若年性片側聾に遅発性に発症するめまいについて

主として遅発性内リンパ水腫症候群 (Schuknecht)

抄録

Children with unilateral total deafness, indistinct in both etiology and time of onset, usually complain of only unilateral hearing loss. Nandate (1963) suggested terming this type of deafness “juvenile unilateral total deafness of unknown etiology”.
On the other hand, our clinical experience has indicated that recurrent true vertigo develops preferentially in adolescence or early adulthood in such patients. The objective of this report was to introduce this new clinical aspect of this deafness.

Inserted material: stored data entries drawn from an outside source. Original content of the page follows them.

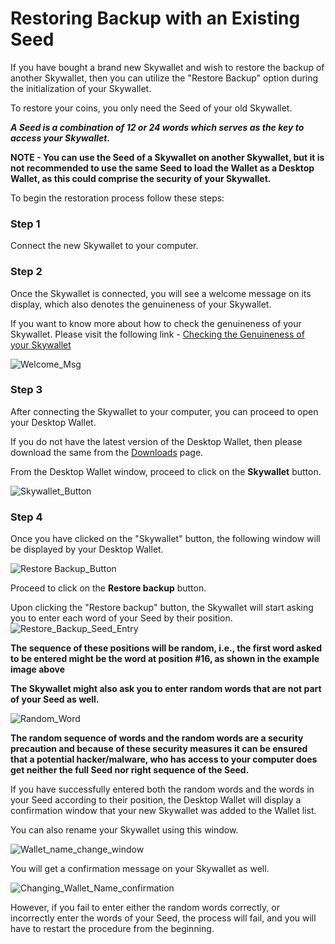 # Restoring Backup with an Existing Seed

If you have bought a brand new Skywallet and wish to restore the backup of another Skywallet, then you can utilize the "Restore Backup" option during the initialization of your Skywallet.

To restore your coins, you only need the Seed of your old Skywallet.

***A Seed is a combination of 12 or 24 words which serves as the key to access your Skywallet.***

**NOTE - You can use the Seed of a Skywallet on another Skywallet, but it is not recommended to use the same Seed to load the Wallet as a Desktop Wallet, as this could comprise the security of your Skywallet.**

To begin the restoration process follow these steps:

### Step 1

Connect the new Skywallet to your computer.

### Step 2

Once the Skywallet is connected, you will see a welcome message on its display, which also denotes the genuineness of your Skywallet. 

If you want to know more about how to check the genuineness of your Skywallet. Please visit the following link - [Checking the Genuineness of your Skywallet](https://github.com/SkycoinProject/User-Manuals/blob/master/Skywallet/1.%20Checking%20the%20Genuineness%20of%20your%20Skywallet.md)

![Welcome_Msg](https://github.com/SkycoinProject/User-Manuals/blob/master/Pictures/Skywallet_Welcome_Message.png)

### Step 3

After connecting the Skywallet to your computer, you can proceed to open your Desktop Wallet.

If you do not have the latest version of the Desktop Wallet, then please download the same from the [Downloads](https://www.skycoin.com/downloads/) page.

From the Desktop Wallet window, proceed to click on the **Skywallet** button.

![Skywallet_Button](https://github.com/SkycoinProject/User-Manuals/blob/master/Pictures/Restore_Backup_Skywallet_Button_Highlight.png)

### Step 4

Once you have clicked on the "Skywallet" button, the following window will be displayed by your Desktop Wallet.

![Restore Backup_Button](https://github.com/SkycoinProject/User-Manuals/blob/master/Pictures/Restore_Backup_Button.png)

Proceed to click on the **Restore backup** button.

Upon clicking the "Restore backup" button, the Skywallet will start asking you to enter each word of your Seed by their position.
![Restore_Backup_Seed_Entry](https://github.com/SkycoinProject/User-Manuals/blob/master/Pictures/Random_Seed_Word.png)

**The sequence of these positions will be random, i.e., the first word asked to be entered might be the word at position #16, as shown in the example image above**

**The Skywallet might also ask you to enter random words that are not part of your Seed as well.**

![Random_Word](https://github.com/SkycoinProject/User-Manuals/blob/master/Pictures/Seed_Entry_Random_Word_Entry.png)

**The random sequence of words and the random words are a security precaution and because of these security measures it can be ensured that a potential hacker/malware, who has access to your computer does get neither the full Seed nor right sequence of the Seed.**

If you have successfully entered both the random words and the words in your Seed according to their position, the Desktop Wallet will display a confirmation window that your new Skywallet was added to the Wallet list.

You can also rename your Skywallet using this window.

![Wallet_name_change_window](https://github.com/SkycoinProject/User-Manuals/blob/master/Pictures/Skywallet_Configuration_Completion.png)

You will get a confirmation message on your Skywallet as well.

![Changing_Wallet_Name_confirmation](https://github.com/SkycoinProject/User-Manuals/blob/master/Pictures/Skywallet_Rename_Confirmation.png)

However, if you fail to enter either the random words correctly, or incorrectly enter the words of your Seed, the process will fail, and you will have to restart the procedure from the beginning.
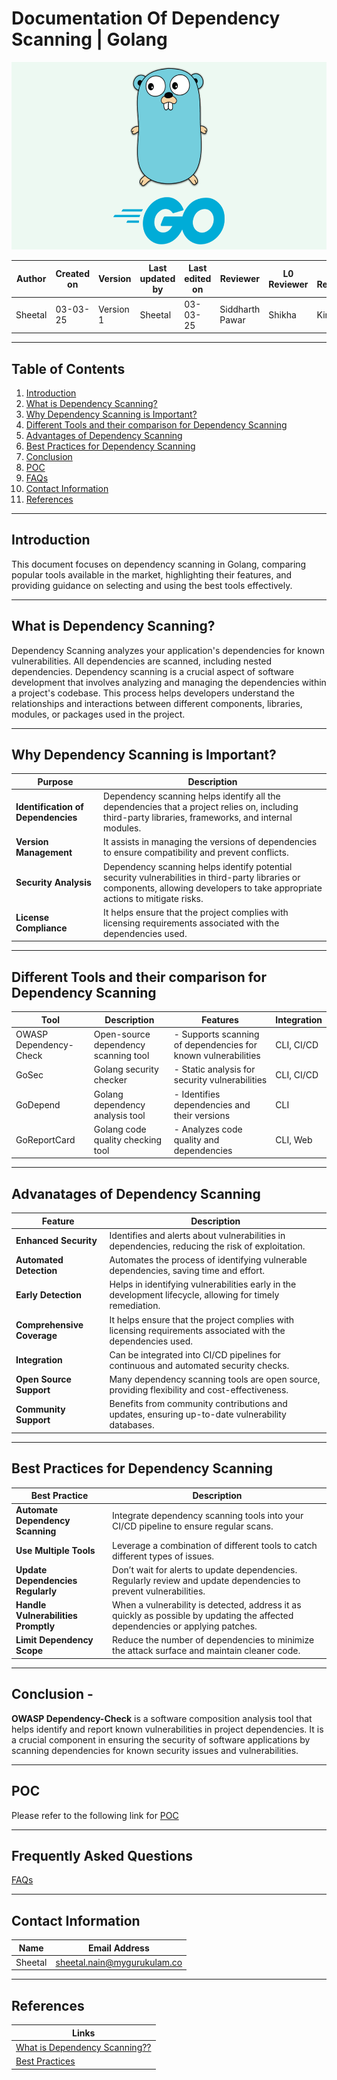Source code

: #    **Documentation Of Dependency Scanning | Golang**

<p align="center">
 <img src="https://github.com/SheetalNain/SANATAK/blob/SCRUM-63/Static%20code%20analysis/Assets/golang.png" alt="image" width="600" height="300" />
</p>


| **Author**            | **Created on** | **Version** | **Last updated by**       | **Last edited on** | **Reviewer** |**L0 Reviewer** |**L1 Reviewer** |**L2 Reviewer** |
|-----------------------|----------------|-------------|----------------------------|---------------------|-------------------|-------------------|-------------------|-------------------|
| Sheetal      | 03-03-25       | Version 1 | Sheetal         |  03-03-25   | Siddharth Pawar    | Shikha  | Kirti  | Ashwani Singh  |


---

## Table of Contents
1. [Introduction](#introduction)
2. [What is Dependency Scanning?](#what-is-dependency-scanning?)
3. [Why Dependency Scanning is Important?](#why-dependency-scanning-is-important)
4. [Different Tools and their comparison for Dependency Scanning](#different-tools-and-their-comparison-for-dependency-scanning)
5. [Advantages of Dependency Scanning](#advantages-of-dependency-scanning)
6. [Best Practices for Dependency Scanning](#best-practices-for-dependency-scanning)
7. [Conclusion](#conclusion)
8. [POC](#POC)
9. [FAQs](#FAQs)
10. [Contact Information](#contact-information)
11. [References](#references)

---

## Introduction

This document focuses on dependency scanning in Golang, comparing popular tools available in the market, highlighting their features, and providing guidance on selecting and using the best tools effectively.

---

## What is Dependency Scanning?
Dependency Scanning analyzes your application's dependencies for known vulnerabilities. All dependencies are scanned, including nested dependencies. Dependency scanning is a crucial aspect of software development that involves analyzing and managing the dependencies within a project's codebase. This process helps developers understand the relationships and interactions between different components, libraries, modules, or packages used in the project.


---

## Why Dependency Scanning is Important?

| Purpose | Description                                           |
|----------------|-------------------------------------------------------|
| **Identification of Dependencies**      |   Dependency scanning helps identify all the dependencies that a project relies on, including third-party libraries, frameworks, and internal modules.          |
| **Version Management**  | It assists in managing the versions of dependencies to ensure compatibility and prevent conflicts. |
| **Security Analysis**          | Dependency scanning helps identify potential security vulnerabilities in third-party libraries or components, allowing developers to take appropriate actions to mitigate risks. |
| **License Compliance**    | It helps ensure that the project complies with licensing requirements associated with the dependencies used.    |


---

## Different Tools and their comparison for Dependency Scanning

| Tool                   | Description                                           | Features                                                          | Integration         | 
|------------------------|-------------------------------------------------------|-------------------------------------------------------------------|---------------------|
| OWASP Dependency-Check | Open-source dependency scanning tool                  | - Supports scanning of dependencies for known vulnerabilities    | CLI, CI/CD          | 
| GoSec                  | Golang security checker                               | - Static analysis for security vulnerabilities                    | CLI, CI/CD          | 
| GoDepend               | Golang dependency analysis tool                       | - Identifies dependencies and their versions                      | CLI                 | 
| GoReportCard           | Golang code quality checking tool                     | - Analyzes code quality and dependencies                          | CLI, Web            | 


---

## Advanatages of Dependency Scanning

| Feature | Description                                           |
|----------------|-------------------------------------------------------|
| **Enhanced Security**      |   Identifies and alerts about vulnerabilities in dependencies, reducing the risk of exploitation.           |
| **Automated Detection**  | Automates the process of identifying vulnerable dependencies, saving time and effort.  |
| **Early Detection**          | Helps in identifying vulnerabilities early in the development lifecycle, allowing for timely remediation.  |
| **Comprehensive Coverage**    | It helps ensure that the project complies with licensing requirements associated with the dependencies used.    |
| **Integration**  | Can be integrated into CI/CD pipelines for continuous and automated security checks.  |
| **Open Source Support**          | Many dependency scanning tools are open source, providing flexibility and cost-effectiveness. |
| **Community Support**    | Benefits from community contributions and updates, ensuring up-to-date vulnerability databases.    |                                        


---

## Best Practices for Dependency Scanning

| Best Practice                     | Description                                                                 |
|------------------------------------|-----------------------------------------------------------------------------|
| **Automate Dependency Scanning**   | Integrate dependency scanning tools into your CI/CD pipeline to ensure regular scans. |
| **Use Multiple Tools**             | Leverage a combination of different tools to catch different types of issues. |
| **Update Dependencies Regularly**  | Don’t wait for alerts to update dependencies. Regularly review and update dependencies to prevent vulnerabilities. |
| **Handle Vulnerabilities Promptly**| When a vulnerability is detected, address it as quickly as possible by updating the affected dependencies or applying patches. |
| **Limit Dependency Scope**         | Reduce the number of dependencies to minimize the attack surface and maintain cleaner code. |

---

## Conclusion -

**OWASP Dependency-Check** is a software composition analysis tool that helps identify and report known vulnerabilities in project dependencies. It is a crucial component in ensuring the security of software applications by scanning dependencies for known security issues and vulnerabilities.

---

## POC

Please refer to the following link for [POC]()

---

## Frequently Asked Questions
[FAQs]()

---

## Contact Information 

| Name| Email Address      |
|-----|--------------------------|
| Sheetal | sheetal.nain@mygurukulam.co |

---

##  References


| **Links**                                           | 
|-----------------------------------------------------|
| [What is Dependency Scanning??](https://docs.gitlab.com/user/application_security/dependency_scanning/) 
| [Best Practices](https://www.sonatype.com/blog/best-practices-in-dependency-management-cooking-a-meal-of-gourmet-code)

1. During the past 14 years, 89 patients with juvenile unilateral total deafness of unknown etiology were seen at the Gunma University Hospital. All patients conformed to the following criteria: i) Unilateral total deafness of unclear etiology and in which the onset of deafness could not be established to be other than very early in infancy; ii) Normal hearing in the other ear or, if deafness were present there also, normal hearing might be inferred to have existed in infancy; iii) Normal tympanic membranes; iv) Absence of central nervous symptoms. Of these patients, recurrent vertigo was the chief complaint of 27, or 30.3%. The age of onset of vertigo ranged from 9 to 60 years. However, in the majority of patients (19 cases: 70.4%), the onset was from 16 to 30 years. The vestibular symptoms were identical to vestibular symptoms seen in Ménière's disease.

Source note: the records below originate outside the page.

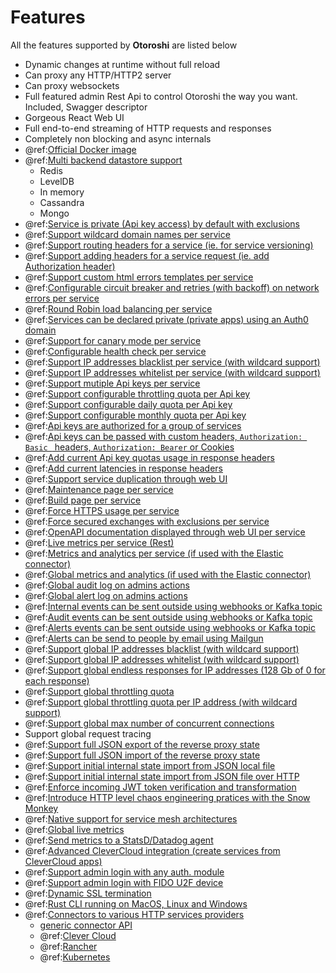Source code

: # Features 

All the features supported by **Otoroshi** are listed below

* Dynamic changes at runtime without full reload 
* Can proxy any HTTP/HTTP2 server
* Can proxy websockets
* Full featured admin Rest Api to control Otoroshi the way you want. Included, Swagger descriptor
* Gorgeous React Web UI
* Full end-to-end streaming of HTTP requests and responses
* Completely non blocking and async internals
* @ref:[Official Docker image](./getotoroshi/fromdocker.md)
* @ref:[Multi backend datastore support](./firstrun/datastore.md)
    * Redis
    * LevelDB
    * In memory
    * Cassandra
    * Mongo
* @ref:[Service is private (Api key access) by default with exclusions](./usage/2-services.md)
* @ref:[Support wildcard domain names per service](./usage/2-services.md)
* @ref:[Support routing headers for a service (ie. for service versioning)](./usage/2-services.md#service-meta)
* @ref:[Support adding headers for a service request (ie. add Authorization header)](./usage/2-services.md#service-meta)
* @ref:[Support custom html errors templates per service](./usage/2-services.md#custom-error-templates)
* @ref:[Configurable circuit breaker and retries (with backoff) on network errors per service](./usage/2-services.md#service-circuit-breaker)
* @ref:[Round Robin load balancing per service](./usage/2-services.md#targets)
* @ref:[Services can be declared private (private apps) using an Auth0 domain](./usage/2-services.md#service-flags)
* @ref:[Support for canary mode per service](./usage/2-services.md#canary-mode)
* @ref:[Configurable health check per service](./usage/2-services.md#service-health-check)
* @ref:[Support IP addresses blacklist per service (with wildcard support)](./usage/2-services.md#service-settings)
* @ref:[Support IP addresses whitelist per service (with wildcard support)](./usage/2-services.md#service-settings)
* @ref:[Support mutiple Api keys per service](./usage/3-apikeys.md)
* @ref:[Support configurable throttling quota per Api key](./usage/3-apikeys.md#quotas)
* @ref:[Support configurable daily quota per Api key](./usage/3-apikeys.md#quotas)
* @ref:[Support configurable monthly quota per Api key](./usage/3-apikeys.md#quotas)
* @ref:[Api keys are authorized for a group of services](./usage/3-apikeys.md)
* @ref:[Api keys can be passed with custom headers, `Authorization: Basic ` headers, `Authorization: Bearer` or Cookies](./usage/3-apikeys.md)
* @ref:[Add current Api key quotas usage in response headers](./usage/3-apikeys.md#quotas)
* @ref:[Add current latencies in response headers](./usage/3-apikeys.md#quotas)
* @ref:[Support service duplication through web UI](./usage/2-services.md#service-flags)
* @ref:[Maintenance page per service](./usage/2-services.md#service-flags)
* @ref:[Build page per service](./usage/2-services.md#service-flags)
* @ref:[Force HTTPS usage per service](./usage/2-services.md#service-flags)
* @ref:[Force secured exchanges with exclusions per service](./usage/2-services.md#service-flags)
* @ref:[OpenAPI documentation displayed through web UI per service](./usage/2-services.md#service-settings)
* @ref:[Live metrics per service (Rest)](./usage/4-monitor.md#service-live-stats)
* @ref:[Metrics and analytics per service (if used with the Elastic connector)](./usage/4-monitor.md#service-analytics)
* @ref:[Global metrics and analytics (if used with the Elastic connector)](./usage/7-metrics.md)
* @ref:[Global audit log on admins actions](./usage/6-audit.md#audit-trail)
* @ref:[Global alert log on admins actions](./usage/6-audit.md#alerts)
* @ref:[Internal events can be sent outside using webhooks or Kafka topic](./setup/dangerzone.md#analytics-settings)
* @ref:[Audit events can be sent outside using webhooks or Kafka topic](./setup/dangerzone.md#analytics-settings)
* @ref:[Alerts events can be sent outside using webhooks or Kafka topic](./setup/dangerzone.md#analytics-settings)
* @ref:[Alerts can be send to people by email using Mailgun](./integrations/mailgun.md)
* @ref:[Support global IP addresses blacklist (with wildcard support)](./setup/dangerzone.md#whitelist-blacklist-settings)
* @ref:[Support global IP addresses whitelist (with wildcard support)](./setup/dangerzone.md#whitelist-blacklist-settings)
* @ref:[Support global endless responses for IP addresses (128 Gb of 0 for each response)](./setup/dangerzone.md#whitelist-blacklist-settings)
* @ref:[Support global throttling quota](./setup/dangerzone.md#global-throttling-settings)
* @ref:[Support global throttling quota per IP address (with wildcard support)](./setup/dangerzone.md#global-throttling-settings)
* @ref:[Support global max number of concurrent connections](./setup/dangerzone.md#commons-settings)
* Support global request tracing
* @ref:[Support full JSON export of the reverse proxy state](./usage/8-importsexports.md#full-export)
* @ref:[Support full JSON import of the reverse proxy state](./usage/8-importsexports.md#full-import)
* @ref:[Support initial internal state import from JSON local file](./firstrun/configfile.md#db-configuration)
* @ref:[Support initial internal state import from JSON file over HTTP](./firstrun/configfile.md#db-configuration)
* @ref:[Enforce incoming JWT token verification and transformation](./topics/jwt-verifications.md)
* @ref:[Introduce HTTP level chaos engineering pratices with the Snow Monkey](./topics/snow-monkey.md)
* @ref:[Native support for service mesh architectures](./topics/service-mesh.md)
* @ref:[Global live metrics](./setup/index.md#first-login)
* @ref:[Send metrics to a StatsD/Datadog agent](./integrations/statsd.md)
* @ref:[Advanced CleverCloud integration (create services from CleverCloud apps)](./integrations/clevercloud.md)
* @ref:[Support admin login with any auth. module](./usage/9-auth.md)
* @ref:[Support admin login with FIDO U2F device](./setup/admin.md#create-admin-user-with-u2f-device-login)
* @ref:[Dynamic SSL termination](./topics/ssl.md)
* @ref:[Rust CLI running on MacOS, Linux and Windows](./cli.md)
* @ref:[Connectors to various HTTP services providers](./connectors/index.md)
    * [generic connector API](https://github.com/MAIF/otoroshi/tree/master/connectors/common)
    * @ref:[Clever Cloud](./connectors/clevercloud.md)
    * @ref:[Rancher](./connectors/rancher.md)
    * @ref:[Kubernetes](./connectors/kubernetes.md)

2. Among these 27 patients with recurrent vertigo of delayed onset, fluctuating sensory-neural auditory disturbances were evident in the originally non-deaf side in 3 (11.1%). These patients were diagnosed as having Ménière's disease.
3. In contrast, vertigo attacks in the other 24 patients (88.9%) were never accompanied by cochlear symptoms. Such were considered to fit the delayed hydrops syndrome, a clinical entity newly postulated by Schuknecht (1976) and which is considered to occur as an aftermath of a labyrinthine injury of sufficient magnitude to destroy hearing but leaves the vestibular function intact.